WORK INSTRUCTIONS: Report every line of the records below that contains the word "contributors".

THE DATA:
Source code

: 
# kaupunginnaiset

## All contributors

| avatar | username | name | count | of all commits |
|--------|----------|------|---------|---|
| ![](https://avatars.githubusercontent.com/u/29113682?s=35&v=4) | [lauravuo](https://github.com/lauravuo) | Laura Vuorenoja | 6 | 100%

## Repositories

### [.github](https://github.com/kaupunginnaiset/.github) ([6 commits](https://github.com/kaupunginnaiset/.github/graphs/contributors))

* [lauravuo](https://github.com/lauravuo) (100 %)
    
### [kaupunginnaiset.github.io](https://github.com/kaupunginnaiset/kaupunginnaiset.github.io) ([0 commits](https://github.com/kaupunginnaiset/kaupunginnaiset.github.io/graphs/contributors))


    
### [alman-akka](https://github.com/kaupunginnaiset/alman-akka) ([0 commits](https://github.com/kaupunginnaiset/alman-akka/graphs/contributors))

RESULT OF THE EXERCISE:
## All contributors
### [.github](https://github.com/kaupunginnaiset/.github) ([6 commits](https://github.com/kaupunginnaiset/.github/graphs/contributors))
### [kaupunginnaiset.github.io](https://github.com/kaupunginnaiset/kaupunginnaiset.github.io) ([0 commits](https://github.com/kaupunginnaiset/kaupunginnaiset.github.io/graphs/contributors))
### [alman-akka](https://github.com/kaupunginnaiset/alman-akka) ([0 commits](https://github.com/kaupunginnaiset/alman-akka/graphs/contributors))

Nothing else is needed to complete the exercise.